In some DNA sequences, especially CA and TA dinucleotides, Hoogsteen base pairs exist as transient entities that are present in thermal equilibrium with standard Watson–Crick base pairs. The detection of the transient species required the use of NMR relaxation dispersion spectroscopy applied to macromolecules.[1]

Hoogsteen base pairs have been observed in protein–DNA complexes.[9] Some proteins have evolved to recognize only one base-pair type, and use intermolecular interactions to shift the equilibrium between the two geometries.

DNA has many features that allow its sequence-specific recognition by proteins. This recognition was originally thought to primarily involve specific hydrogen-bonding interactions between amino-acid side chains and bases. But it soon became clear that there was no identifiable one-to-one correspondence — that is, there was no simple code to be read. Part of the problem is that DNA can undergo conformational changes that distort the classical double helix. The resulting variations alter the presentation of DNA bases to proteins molecules and thus affect the recognition mechanism.

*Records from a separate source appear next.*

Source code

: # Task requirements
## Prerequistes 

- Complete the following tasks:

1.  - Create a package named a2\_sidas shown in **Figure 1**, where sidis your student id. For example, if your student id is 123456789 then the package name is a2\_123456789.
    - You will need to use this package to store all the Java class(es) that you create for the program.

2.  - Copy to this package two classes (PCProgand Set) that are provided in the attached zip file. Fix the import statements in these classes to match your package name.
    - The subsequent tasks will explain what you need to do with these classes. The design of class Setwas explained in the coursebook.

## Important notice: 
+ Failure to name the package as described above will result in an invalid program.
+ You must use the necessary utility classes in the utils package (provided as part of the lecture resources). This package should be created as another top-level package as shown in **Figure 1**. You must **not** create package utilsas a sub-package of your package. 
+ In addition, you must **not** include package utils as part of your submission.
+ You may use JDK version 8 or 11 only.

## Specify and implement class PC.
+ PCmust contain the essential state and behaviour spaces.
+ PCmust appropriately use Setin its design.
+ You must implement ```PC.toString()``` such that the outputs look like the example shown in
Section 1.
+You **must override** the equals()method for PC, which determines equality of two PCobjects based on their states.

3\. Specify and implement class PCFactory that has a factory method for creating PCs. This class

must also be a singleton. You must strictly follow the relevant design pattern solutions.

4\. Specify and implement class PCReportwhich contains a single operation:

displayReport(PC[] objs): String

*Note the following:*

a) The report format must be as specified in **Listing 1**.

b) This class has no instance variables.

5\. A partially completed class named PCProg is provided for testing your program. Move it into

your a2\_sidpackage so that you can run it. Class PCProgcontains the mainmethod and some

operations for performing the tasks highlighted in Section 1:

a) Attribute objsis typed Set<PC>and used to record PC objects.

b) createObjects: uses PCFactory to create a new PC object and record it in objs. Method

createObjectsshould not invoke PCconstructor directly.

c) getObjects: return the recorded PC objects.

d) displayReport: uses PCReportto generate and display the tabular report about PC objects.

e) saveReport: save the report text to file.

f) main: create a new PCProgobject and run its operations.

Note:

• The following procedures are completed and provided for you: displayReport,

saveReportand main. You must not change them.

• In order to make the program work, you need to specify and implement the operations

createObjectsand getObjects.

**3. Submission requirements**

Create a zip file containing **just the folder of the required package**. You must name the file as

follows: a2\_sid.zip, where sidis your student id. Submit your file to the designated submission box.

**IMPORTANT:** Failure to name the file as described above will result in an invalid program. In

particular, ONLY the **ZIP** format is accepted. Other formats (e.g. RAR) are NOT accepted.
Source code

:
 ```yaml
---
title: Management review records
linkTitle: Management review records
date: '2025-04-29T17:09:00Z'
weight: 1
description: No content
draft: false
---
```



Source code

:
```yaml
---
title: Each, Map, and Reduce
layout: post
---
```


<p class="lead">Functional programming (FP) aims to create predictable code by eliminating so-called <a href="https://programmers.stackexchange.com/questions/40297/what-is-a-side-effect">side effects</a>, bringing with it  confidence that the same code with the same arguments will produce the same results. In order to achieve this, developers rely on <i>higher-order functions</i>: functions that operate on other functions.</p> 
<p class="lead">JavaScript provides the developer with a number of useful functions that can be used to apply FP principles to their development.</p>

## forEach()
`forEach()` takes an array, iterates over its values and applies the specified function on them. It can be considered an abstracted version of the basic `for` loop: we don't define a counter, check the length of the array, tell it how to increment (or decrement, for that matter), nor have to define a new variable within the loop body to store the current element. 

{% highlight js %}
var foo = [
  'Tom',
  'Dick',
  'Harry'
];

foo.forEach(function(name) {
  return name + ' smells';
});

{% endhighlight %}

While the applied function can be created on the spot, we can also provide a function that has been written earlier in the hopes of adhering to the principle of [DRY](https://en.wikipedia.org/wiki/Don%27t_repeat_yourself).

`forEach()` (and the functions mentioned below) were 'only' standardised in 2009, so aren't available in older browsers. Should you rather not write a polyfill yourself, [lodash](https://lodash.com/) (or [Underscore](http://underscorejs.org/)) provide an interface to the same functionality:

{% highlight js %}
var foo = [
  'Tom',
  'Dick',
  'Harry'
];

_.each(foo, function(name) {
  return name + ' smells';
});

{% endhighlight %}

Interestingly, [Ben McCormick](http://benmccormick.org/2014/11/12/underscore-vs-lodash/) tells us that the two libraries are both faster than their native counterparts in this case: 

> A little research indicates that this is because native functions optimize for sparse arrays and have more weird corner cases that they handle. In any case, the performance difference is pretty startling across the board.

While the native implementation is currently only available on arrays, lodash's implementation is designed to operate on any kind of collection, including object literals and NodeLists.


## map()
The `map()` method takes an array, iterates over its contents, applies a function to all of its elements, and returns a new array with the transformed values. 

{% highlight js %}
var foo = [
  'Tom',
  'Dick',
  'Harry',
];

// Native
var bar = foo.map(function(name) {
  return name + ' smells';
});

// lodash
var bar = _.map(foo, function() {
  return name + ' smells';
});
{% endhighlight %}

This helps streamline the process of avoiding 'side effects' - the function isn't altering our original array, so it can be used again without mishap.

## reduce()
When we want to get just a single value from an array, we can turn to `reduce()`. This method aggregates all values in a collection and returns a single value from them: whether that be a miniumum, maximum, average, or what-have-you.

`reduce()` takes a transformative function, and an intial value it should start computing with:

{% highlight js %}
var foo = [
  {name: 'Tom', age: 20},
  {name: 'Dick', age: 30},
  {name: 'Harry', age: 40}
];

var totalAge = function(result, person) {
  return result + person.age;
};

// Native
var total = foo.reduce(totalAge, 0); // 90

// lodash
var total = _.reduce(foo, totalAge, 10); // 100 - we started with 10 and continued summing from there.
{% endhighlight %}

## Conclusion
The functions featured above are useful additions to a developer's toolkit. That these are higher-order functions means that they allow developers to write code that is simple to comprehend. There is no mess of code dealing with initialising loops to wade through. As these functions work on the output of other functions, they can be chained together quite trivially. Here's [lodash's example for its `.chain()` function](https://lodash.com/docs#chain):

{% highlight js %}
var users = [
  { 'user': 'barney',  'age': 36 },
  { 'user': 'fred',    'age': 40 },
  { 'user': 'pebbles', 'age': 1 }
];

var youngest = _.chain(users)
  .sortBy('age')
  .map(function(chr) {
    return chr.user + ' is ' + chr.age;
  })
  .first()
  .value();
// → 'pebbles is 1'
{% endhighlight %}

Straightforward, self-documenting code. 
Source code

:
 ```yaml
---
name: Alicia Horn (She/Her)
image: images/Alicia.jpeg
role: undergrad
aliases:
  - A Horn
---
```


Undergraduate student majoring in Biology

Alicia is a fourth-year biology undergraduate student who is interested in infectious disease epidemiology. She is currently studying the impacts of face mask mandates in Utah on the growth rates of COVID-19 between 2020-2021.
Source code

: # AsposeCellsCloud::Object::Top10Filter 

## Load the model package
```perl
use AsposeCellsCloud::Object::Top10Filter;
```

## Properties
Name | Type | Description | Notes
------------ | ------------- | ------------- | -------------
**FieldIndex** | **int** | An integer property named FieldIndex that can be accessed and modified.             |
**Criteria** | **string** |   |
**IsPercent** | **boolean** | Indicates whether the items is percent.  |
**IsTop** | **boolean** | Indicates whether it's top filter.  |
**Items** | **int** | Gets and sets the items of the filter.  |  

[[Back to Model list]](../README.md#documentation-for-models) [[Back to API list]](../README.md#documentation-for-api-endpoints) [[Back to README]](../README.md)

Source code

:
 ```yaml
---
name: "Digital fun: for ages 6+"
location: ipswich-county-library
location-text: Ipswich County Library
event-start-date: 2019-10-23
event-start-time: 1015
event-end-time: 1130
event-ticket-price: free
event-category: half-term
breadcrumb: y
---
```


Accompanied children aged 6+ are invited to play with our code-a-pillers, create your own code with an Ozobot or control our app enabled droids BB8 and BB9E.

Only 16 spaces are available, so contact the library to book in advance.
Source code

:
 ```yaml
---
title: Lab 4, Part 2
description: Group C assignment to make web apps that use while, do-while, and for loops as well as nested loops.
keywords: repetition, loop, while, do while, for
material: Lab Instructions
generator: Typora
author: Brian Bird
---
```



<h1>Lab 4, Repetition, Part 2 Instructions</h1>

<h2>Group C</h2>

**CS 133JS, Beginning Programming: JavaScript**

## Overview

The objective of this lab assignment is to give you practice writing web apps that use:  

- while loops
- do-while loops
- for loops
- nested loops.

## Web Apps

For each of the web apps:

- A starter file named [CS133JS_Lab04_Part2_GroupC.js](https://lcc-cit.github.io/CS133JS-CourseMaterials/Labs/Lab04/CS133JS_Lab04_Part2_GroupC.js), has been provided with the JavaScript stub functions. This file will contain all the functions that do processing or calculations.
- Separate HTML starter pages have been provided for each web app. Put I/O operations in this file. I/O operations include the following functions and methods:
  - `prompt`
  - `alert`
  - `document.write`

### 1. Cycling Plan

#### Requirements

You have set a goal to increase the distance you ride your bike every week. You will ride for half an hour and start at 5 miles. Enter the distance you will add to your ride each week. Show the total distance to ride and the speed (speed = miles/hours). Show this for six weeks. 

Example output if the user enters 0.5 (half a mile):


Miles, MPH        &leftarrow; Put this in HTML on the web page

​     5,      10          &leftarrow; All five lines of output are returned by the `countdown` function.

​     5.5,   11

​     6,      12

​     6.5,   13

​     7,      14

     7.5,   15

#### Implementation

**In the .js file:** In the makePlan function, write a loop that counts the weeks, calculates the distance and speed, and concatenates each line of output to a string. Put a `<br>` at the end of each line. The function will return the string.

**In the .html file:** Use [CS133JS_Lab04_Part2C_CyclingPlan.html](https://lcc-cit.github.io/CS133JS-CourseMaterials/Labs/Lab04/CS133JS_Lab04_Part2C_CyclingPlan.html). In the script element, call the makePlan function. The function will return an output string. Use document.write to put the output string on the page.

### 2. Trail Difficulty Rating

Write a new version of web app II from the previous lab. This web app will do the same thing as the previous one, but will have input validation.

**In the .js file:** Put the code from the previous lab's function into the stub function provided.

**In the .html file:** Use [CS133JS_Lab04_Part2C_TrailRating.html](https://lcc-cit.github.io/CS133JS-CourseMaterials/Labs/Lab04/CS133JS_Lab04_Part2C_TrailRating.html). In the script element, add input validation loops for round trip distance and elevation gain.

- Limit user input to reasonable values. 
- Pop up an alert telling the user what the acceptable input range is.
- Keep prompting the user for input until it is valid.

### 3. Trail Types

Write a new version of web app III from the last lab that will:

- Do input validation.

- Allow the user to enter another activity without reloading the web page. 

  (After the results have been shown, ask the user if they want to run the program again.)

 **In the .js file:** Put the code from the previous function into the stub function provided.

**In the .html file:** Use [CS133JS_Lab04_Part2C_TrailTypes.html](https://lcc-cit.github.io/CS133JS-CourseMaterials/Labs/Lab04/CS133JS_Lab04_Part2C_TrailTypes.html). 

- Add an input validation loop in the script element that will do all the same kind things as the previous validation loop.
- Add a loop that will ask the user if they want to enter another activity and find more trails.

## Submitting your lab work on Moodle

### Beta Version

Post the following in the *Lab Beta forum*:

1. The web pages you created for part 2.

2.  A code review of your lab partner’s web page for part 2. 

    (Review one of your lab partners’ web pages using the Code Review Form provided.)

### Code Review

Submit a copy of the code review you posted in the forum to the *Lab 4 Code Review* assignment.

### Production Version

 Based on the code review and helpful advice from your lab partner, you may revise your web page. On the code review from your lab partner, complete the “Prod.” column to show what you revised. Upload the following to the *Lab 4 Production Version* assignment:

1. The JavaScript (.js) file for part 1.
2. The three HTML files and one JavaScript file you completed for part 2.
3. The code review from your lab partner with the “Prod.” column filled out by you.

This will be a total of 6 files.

As distortions in the double helix are themselves are dependent on base sequence, proteins are able to recognize DNA in a manner similar to the way that they recognize other proteins and small ligand molecules, i.e. via geometric shape (instead of the specific sequence). For example, stretches of A and T bases can lead to narrowing the minor groove of DNA (the narrower of the two grooves in the double helix), resulting in enhanced local negative electrostatic potentials which in turn creates binding sites for positively charged arginine amino-acid residues on the protein.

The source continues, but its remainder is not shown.